(Stored items from a collection)

• • • • • • •

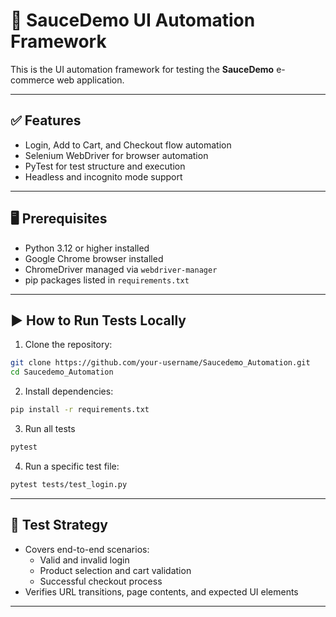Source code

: 
# 🧪 SauceDemo UI Automation Framework

This is the UI automation framework for testing the **SauceDemo** e-commerce web application.

---

## ✅ Features

- Login, Add to Cart, and Checkout flow automation
- Selenium WebDriver for browser automation
- PyTest for test structure and execution
- Headless and incognito mode support

---

## 🖥️ Prerequisites

- Python 3.12 or higher installed
- Google Chrome browser installed
- ChromeDriver managed via `webdriver-manager`
- pip packages listed in `requirements.txt`

---

## ▶️ How to Run Tests Locally

1. Clone the repository:
```bash
git clone https://github.com/your-username/Saucedemo_Automation.git
cd Saucedemo_Automation
```

2. Install dependencies:
```bash
pip install -r requirements.txt
```

3. Run all tests
```bash
pytest
```

4. Run a specific test file:
```bash
pytest tests/test_login.py
```

---

## 🧪 Test Strategy

- Covers end-to-end scenarios:
    - Valid and invalid login
    - Product selection and cart validation
    - Successful checkout process
- Verifies URL transitions, page contents, and expected UI elements

---
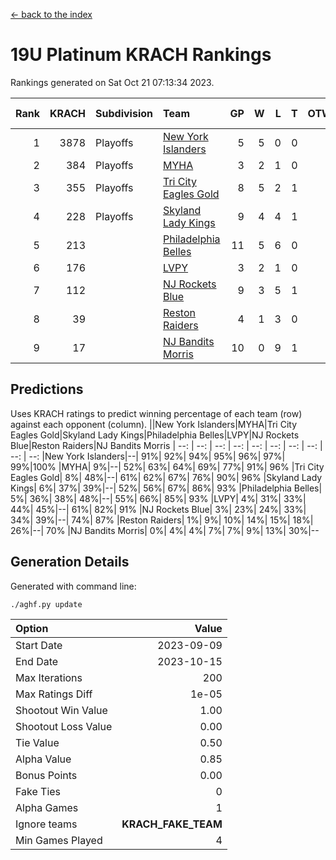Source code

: [<- back to the index](readme.md)
# 19U Platinum KRACH Rankings
Rankings generated on Sat Oct 21 07:13:34 2023.

Rank|KRACH|Subdivision|Team|GP|W|L|T|OTW|OTL|SoS|Exp Wins|Win Diff
---:|---:|:---|:---|---:|---:|---:|---:|---:|---:|---:|---:|---:
1|3878|Playoffs|[New York Islanders](https://gamesheetstats.com/seasons/3663/teams/140861/schedule)|5|5|0|0|0|0|101|5.8|-0.0
2|384|Playoffs|[MYHA](https://gamesheetstats.com/seasons/3663/teams/140863/schedule)|3|2|1|0|0|0|170|2.9|0.0
3|355|Playoffs|[Tri City Eagles Gold](https://gamesheetstats.com/seasons/3663/teams/140869/schedule)|8|5|2|1|0|0|164|6.4|0.0
4|228|Playoffs|[Skyland Lady Kings](https://gamesheetstats.com/seasons/3663/teams/140865/schedule)|9|4|4|1|0|0|692|5.4|0.0
5|213||[Philadelphia Belles](https://gamesheetstats.com/seasons/3663/teams/140864/schedule)|11|5|6|0|0|0|654|5.9|0.0
6|176||[LVPY](https://gamesheetstats.com/seasons/3663/teams/140860/schedule)|3|2|1|0|0|0|92|2.9|0.0
7|112||[NJ Rockets Blue](https://gamesheetstats.com/seasons/3663/teams/140867/schedule)|9|3|5|1|0|0|1248|4.4|0.0
8|39||[Reston Raiders](https://gamesheetstats.com/seasons/3663/teams/140868/schedule)|4|1|3|0|0|0|119|1.9|0.0
9|17||[NJ Bandits Morris](https://gamesheetstats.com/seasons/3663/teams/140866/schedule)|10|0|9|1|0|0|512|1.4|0.0

## Predictions
Uses KRACH ratings to predict winning percentage of each team (row) against each opponent (column).
||New York Islanders|MYHA|Tri City Eagles Gold|Skyland Lady Kings|Philadelphia Belles|LVPY|NJ Rockets Blue|Reston Raiders|NJ Bandits Morris
| --: | --: | --: | --: | --: | --: | --: | --: | --: | --: 
|New York Islanders|--| 91%| 92%| 94%| 95%| 96%| 97%| 99%|100%
|MYHA|  9%|--| 52%| 63%| 64%| 69%| 77%| 91%| 96%
|Tri City Eagles Gold|  8%| 48%|--| 61%| 62%| 67%| 76%| 90%| 96%
|Skyland Lady Kings|  6%| 37%| 39%|--| 52%| 56%| 67%| 86%| 93%
|Philadelphia Belles|  5%| 36%| 38%| 48%|--| 55%| 66%| 85%| 93%
|LVPY|  4%| 31%| 33%| 44%| 45%|--| 61%| 82%| 91%
|NJ Rockets Blue|  3%| 23%| 24%| 33%| 34%| 39%|--| 74%| 87%
|Reston Raiders|  1%|  9%| 10%| 14%| 15%| 18%| 26%|--| 70%
|NJ Bandits Morris|  0%|  4%|  4%|  7%|  7%|  9%| 13%| 30%|--

## Generation Details

Generated with command line:
```
./aghf.py update
```

| Option | Value |
| :----- | ----: |
| Start Date | 2023-09-09 |
| End Date | 2023-10-15 |
| Max Iterations | 200 |
| Max Ratings Diff | 1e-05 |
| Shootout Win Value | 1.00 |
| Shootout Loss Value | 0.00 |
| Tie Value | 0.50 |
| Alpha Value | 0.85 |
| Bonus Points | 0.00 |
| Fake Ties | 0 |
| Alpha Games | 1 |
| Ignore teams | __KRACH_FAKE_TEAM__ |
| Min Games Played | 4 |

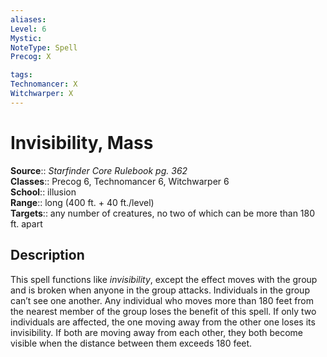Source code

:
 ```yaml
---
aliases: 
Level: 6
Mystic: 
NoteType: Spell
Precog: X

tags: 
Technomancer: X
Witchwarper: X
---
```


# Invisibility, Mass

**Source**:: _Starfinder Core Rulebook pg. 362_  
**Classes**:: Precog 6, Technomancer 6, Witchwarper 6  
**School**:: illusion  
**Range**:: long (400 ft. + 40 ft./level)  
**Targets**:: any number of creatures, no two of which can be more than 180 ft. apart  

## Description

This spell functions like _invisibility_, except the effect moves with the group and is broken when anyone in the group attacks. Individuals in the group can’t see one another. Any individual who moves more than 180 feet from the nearest member of the group loses the benefit of this spell. If only two individuals are affected, the one moving away from the other one loses its invisibility. If both are moving away from each other, they both become visible when the distance between them exceeds 180 feet.
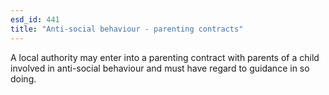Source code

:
 ```yaml
---
esd_id: 441
title: "Anti-social behaviour - parenting contracts"
---
```


A local authority may enter into a parenting contract with parents of a child involved in anti-social behaviour and must have regard to guidance in so doing.

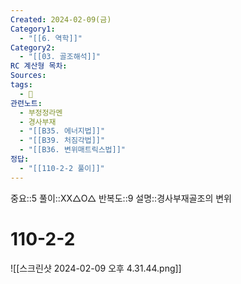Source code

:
 ```yaml
---
Created: 2024-02-09(금)
Category1:
  - "[[6. 역학]]"
Category2:
  - "[[03. 골조해석]]"
RC 계산형 목차: 
Sources: 
tags:
  - 🧮
관련노트:
  - 부정정라멘
  - 경사부재
  - "[[B35. 에너지법]]"
  - "[[B39. 처짐각법]]"
  - "[[B36. 변위매트릭스법]]"
정답:
  - "[[110-2-2 풀이]]"
---
```

중요::5
풀이::XX△O△
반복도::9
설명::경사부재골조의 변위
#  110-2-2


![[스크린샷 2024-02-09 오후 4.31.44.png]]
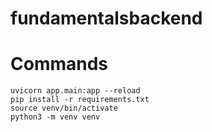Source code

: # fundamentalsbackend
# Commands
```
uvicorn app.main:app --reload
pip install -r requirements.txt
source venv/bin/activate
python3 -m venv venv
```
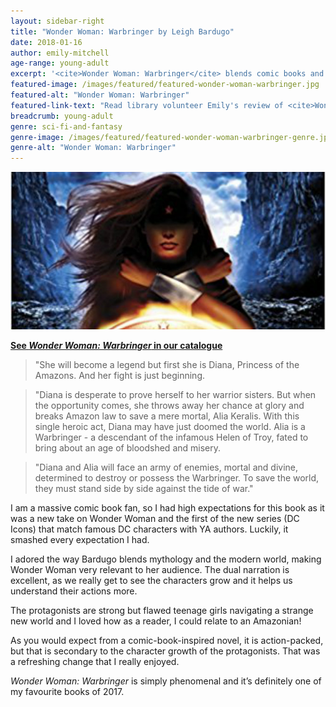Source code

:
 ```yaml
---
layout: sidebar-right
title: "Wonder Woman: Warbringer by Leigh Bardugo"
date: 2018-01-16
author: emily-mitchell
age-range: young-adult
excerpt: '<cite>Wonder Woman: Warbringer</cite> blends comic books and YA, mythology and modernity, and action and characterisation.'
featured-image: /images/featured/featured-wonder-woman-warbringer.jpg
featured-alt: "Wonder Woman: Warbringer"
featured-link-text: "Read library volunteer Emily's review of <cite>Wonder Woman: Warbringer</cite>, by Leigh Bardugo."
breadcrumb: young-adult
genre: sci-fi-and-fantasy
genre-image: /images/featured/featured-wonder-woman-warbringer-genre.jpg
genre-alt: "Wonder Woman: Warbringer"
---
```


![Wonder Woman: Warbringer](/images/featured/featured-wonder-woman-warbringer.jpg)

**[See <cite>Wonder Woman: Warbringer</cite> in our catalogue](https://suffolk.spydus.co.uk/cgi-bin/spydus.exe/ENQ/OPAC/BIBENQ?BRN=2188921)**

> "She will become a legend but first she is Diana, Princess of the Amazons. And her fight is just beginning.

> "Diana is desperate to prove herself to her warrior sisters. But when the opportunity comes, she throws away her chance at glory and breaks Amazon law to save a mere mortal, Alia Keralis. With this single heroic act, Diana may have just doomed the world. Alia is a Warbringer - a descendant of the infamous Helen of Troy, fated to bring about an age of bloodshed and misery.

> "Diana and Alia will face an army of enemies, mortal and divine, determined to destroy or possess the Warbringer. To save the world, they must stand side by side against the tide of war."

I am a massive comic book fan, so I had high expectations for this book as it was a new take on Wonder Woman and the first of the new series (DC Icons) that match famous DC characters with YA authors. Luckily, it smashed every expectation I had.

I adored the way Bardugo blends mythology and the modern world, making Wonder Woman very relevant to her audience. The dual narration is excellent, as we really get to see the characters grow and it helps us understand their actions more.

The protagonists are strong but flawed teenage girls navigating a strange new world and I loved how as a reader, I could relate to an Amazonian!

As you would expect from a comic-book-inspired novel, it is action-packed, but that is secondary to the character growth of the protagonists. That was a refreshing change that I really enjoyed.

<cite>Wonder Woman: Warbringer</cite> is simply phenomenal and it’s definitely one of my favourite books of 2017.
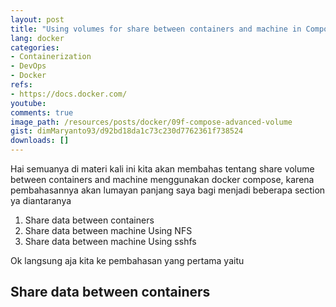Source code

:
 ```yaml
---
layout: post
title: "Using volumes for share between containers and machine in Compose"
lang: docker
categories:
- Containerization
- DevOps
- Docker
refs: 
- https://docs.docker.com/
youtube: 
comments: true
image_path: /resources/posts/docker/09f-compose-advanced-volume
gist: dimMaryanto93/d92bd18da1c73c230d7762361f738524
downloads: []
---
```


Hai semuanya di materi kali ini kita akan membahas tentang share volume between containers and machine menggunakan docker compose, karena pembahasannya akan lumayan panjang saya bagi menjadi beberapa section ya diantaranya

1. Share data between containers
2. Share data between machine Using NFS
3. Share data between machine Using sshfs

Ok langsung aja kita ke pembahasan yang pertama yaitu

## Share data between containers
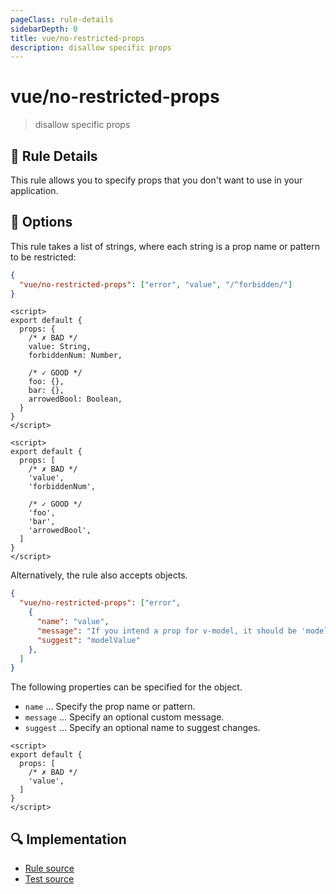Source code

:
 ```yaml
---
pageClass: rule-details
sidebarDepth: 0
title: vue/no-restricted-props
description: disallow specific props
---
```

# vue/no-restricted-props
> disallow specific props

## :book: Rule Details

This rule allows you to specify props that you don't want to use in your application.

## :wrench: Options

This rule takes a list of strings, where each string is a prop name or pattern to be restricted:

```json
{
  "vue/no-restricted-props": ["error", "value", "/^forbidden/"]
}
```

<eslint-code-block :rules="{'vue/no-restricted-props': ['error', 'value', '/^forbidden/']}">

```vue
<script>
export default {
  props: {
    /* ✗ BAD */
    value: String,
    forbiddenNum: Number,

    /* ✓ GOOD */
    foo: {},
    bar: {},
    arrowedBool: Boolean,
  }
}
</script>
```

</eslint-code-block>

<eslint-code-block :rules="{'vue/no-restricted-props': ['error', 'value', '/^forbidden/']}">

```vue
<script>
export default {
  props: [
    /* ✗ BAD */
    'value',
    'forbiddenNum',

    /* ✓ GOOD */
    'foo',
    'bar',
    'arrowedBool',
  ]
}
</script>
```

</eslint-code-block>

Alternatively, the rule also accepts objects.

```json
{
  "vue/no-restricted-props": ["error",
    {
      "name": "value",
      "message": "If you intend a prop for v-model, it should be 'modelValue' in Vue 3.",
      "suggest": "modelValue"
    },
  ]
}
```

The following properties can be specified for the object.

- `name` ... Specify the prop name or pattern.
- `message` ... Specify an optional custom message.
- `suggest` ... Specify an optional name to suggest changes.

<eslint-code-block :rules="{'vue/no-restricted-props': ['error', { name: 'value', message: 'If you intend a prop for v-model, it should be \'modelValue\' in Vue 3.', suggest: 'modelValue'}]}">

```vue
<script>
export default {
  props: [
    /* ✗ BAD */
    'value',
  ]
}
</script>
```

</eslint-code-block>

## :mag: Implementation

- [Rule source](https://github.com/vuejs/eslint-plugin-vue/blob/master/lib/rules/no-restricted-props.js)
- [Test source](https://github.com/vuejs/eslint-plugin-vue/blob/master/tests/lib/rules/no-restricted-props.js)
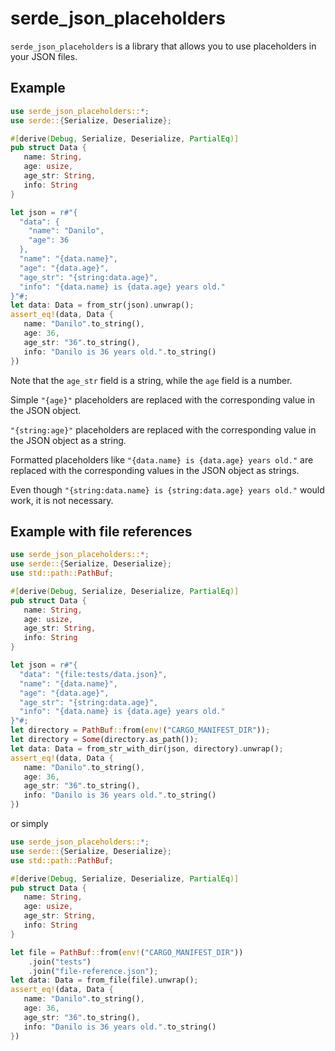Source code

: # serde_json_placeholders

`serde_json_placeholders` is a library that allows you to use placeholders in your JSON files.

## Example

```rust
use serde_json_placeholders::*;
use serde::{Serialize, Deserialize};

#[derive(Debug, Serialize, Deserialize, PartialEq)]
pub struct Data {
   name: String,
   age: usize,
   age_str: String,
   info: String
}

let json = r#"{
  "data": {
    "name": "Danilo",
    "age": 36
  },
  "name": "{data.name}",
  "age": "{data.age}",
  "age_str": "{string:data.age}",
  "info": "{data.name} is {data.age} years old."
}"#;
let data: Data = from_str(json).unwrap();
assert_eq!(data, Data {
   name: "Danilo".to_string(),
   age: 36,
   age_str: "36".to_string(),
   info: "Danilo is 36 years old.".to_string()
})
```

Note that the `age_str` field is a string, while the `age` field is a number.

Simple `"{age}"` placeholders are replaced with the corresponding value in the JSON object.

`"{string:age}"` placeholders are replaced with the corresponding value in the JSON object as a string.

Formatted placeholders like `"{data.name} is {data.age} years old."` are replaced with the corresponding values in the JSON object as strings.

Even though `"{string:data.name} is {string:data.age} years old."` would work, it is not necessary.

## Example with file references

```rust
use serde_json_placeholders::*;
use serde::{Serialize, Deserialize};
use std::path::PathBuf;

#[derive(Debug, Serialize, Deserialize, PartialEq)]
pub struct Data {
   name: String,
   age: usize,
   age_str: String,
   info: String
}

let json = r#"{
  "data": "{file:tests/data.json}",
  "name": "{data.name}",
  "age": "{data.age}",
  "age_str": "{string:data.age}",
  "info": "{data.name} is {data.age} years old."
}"#;
let directory = PathBuf::from(env!("CARGO_MANIFEST_DIR"));
let directory = Some(directory.as_path());
let data: Data = from_str_with_dir(json, directory).unwrap();
assert_eq!(data, Data {
   name: "Danilo".to_string(),
   age: 36,
   age_str: "36".to_string(),
   info: "Danilo is 36 years old.".to_string()
})
```

or simply

```rust
use serde_json_placeholders::*;
use serde::{Serialize, Deserialize};
use std::path::PathBuf;

#[derive(Debug, Serialize, Deserialize, PartialEq)]
pub struct Data {
   name: String,
   age: usize,
   age_str: String,
   info: String
}

let file = PathBuf::from(env!("CARGO_MANIFEST_DIR"))
    .join("tests")
    .join("file-reference.json");
let data: Data = from_file(file).unwrap();
assert_eq!(data, Data {
   name: "Danilo".to_string(),
   age: 36,
   age_str: "36".to_string(),
   info: "Danilo is 36 years old.".to_string()
})
```
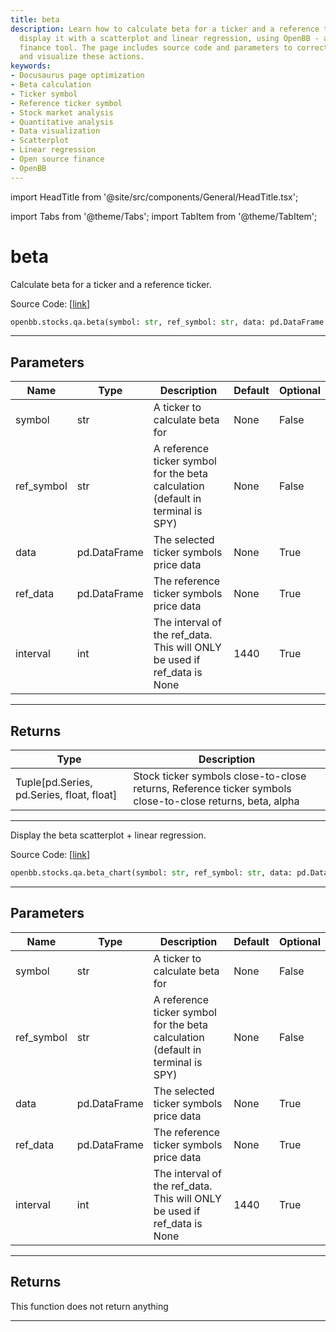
 ```yaml
---
title: beta
description: Learn how to calculate beta for a ticker and a reference ticker, and
  display it with a scatterplot and linear regression, using OpenBB - an open source
  finance tool. The page includes source code and parameters to correctly perform
  and visualize these actions.
keywords:
- Docusaurus page optimization
- Beta calculation
- Ticker symbol
- Reference ticker symbol
- Stock market analysis
- Quantitative analysis
- Data visualization
- Scatterplot
- Linear regression
- Open source finance
- OpenBB
---
```


import HeadTitle from '@site/src/components/General/HeadTitle.tsx';

<HeadTitle title="beta - Qa - Stocks - Reference | OpenBB SDK Docs" />

import Tabs from '@theme/Tabs';
import TabItem from '@theme/TabItem';

# beta

<Tabs>
<TabItem value="model" label="Model" default>

Calculate beta for a ticker and a reference ticker.

Source Code: [[link](https://github.com/OpenBB-finance/OpenBBTerminal/tree/main/openbb_terminal/stocks/quantitative_analysis/beta_model.py#L11)]

```python
openbb.stocks.qa.beta(symbol: str, ref_symbol: str, data: pd.DataFrame = None, ref_data: pd.DataFrame = None, interval: int = 1440)
```

---

## Parameters

| Name | Type | Description | Default | Optional |
| ---- | ---- | ----------- | ------- | -------- |
| symbol | str | A ticker to calculate beta for | None | False |
| ref_symbol | str | A reference ticker symbol for the beta calculation (default in terminal is SPY) | None | False |
| data | pd.DataFrame | The selected ticker symbols price data | None | True |
| ref_data | pd.DataFrame | The reference ticker symbols price data | None | True |
| interval | int | The interval of the ref_data. This will ONLY be used if ref_data is None | 1440 | True |


---

## Returns

| Type | Description |
| ---- | ----------- |
| Tuple[pd.Series, pd.Series, float, float] | Stock ticker symbols close-to-close returns, Reference ticker symbols close-to-close returns, beta, alpha |
---

</TabItem>
<TabItem value="view" label="Chart">

Display the beta scatterplot + linear regression.

Source Code: [[link](https://github.com/OpenBB-finance/OpenBBTerminal/tree/main/openbb_terminal/stocks/quantitative_analysis/beta_view.py#L18)]

```python
openbb.stocks.qa.beta_chart(symbol: str, ref_symbol: str, data: pd.DataFrame = None, ref_data: pd.DataFrame = None, interval: int = 1440, export: str = "")
```

---

## Parameters

| Name | Type | Description | Default | Optional |
| ---- | ---- | ----------- | ------- | -------- |
| symbol | str | A ticker to calculate beta for | None | False |
| ref_symbol | str | A reference ticker symbol for the beta calculation (default in terminal is SPY) | None | False |
| data | pd.DataFrame | The selected ticker symbols price data | None | True |
| ref_data | pd.DataFrame | The reference ticker symbols price data | None | True |
| interval | int | The interval of the ref_data. This will ONLY be used if ref_data is None | 1440 | True |


---

## Returns

This function does not return anything

---

</TabItem>
</Tabs>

• • • • • • •

_Task directions_
In the entries above, the lines between the one holding "as a string." and the one holding "Formatted placeholders like", inclusive, are to be printed exactly as written, and those alone.

_Response box_
`"{string:age}"` placeholders are replaced with the corresponding value in the JSON object as a string.

Formatted placeholders like `"{data.name} is {data.age} years old."` are replaced with the corresponding values in the JSON object as strings.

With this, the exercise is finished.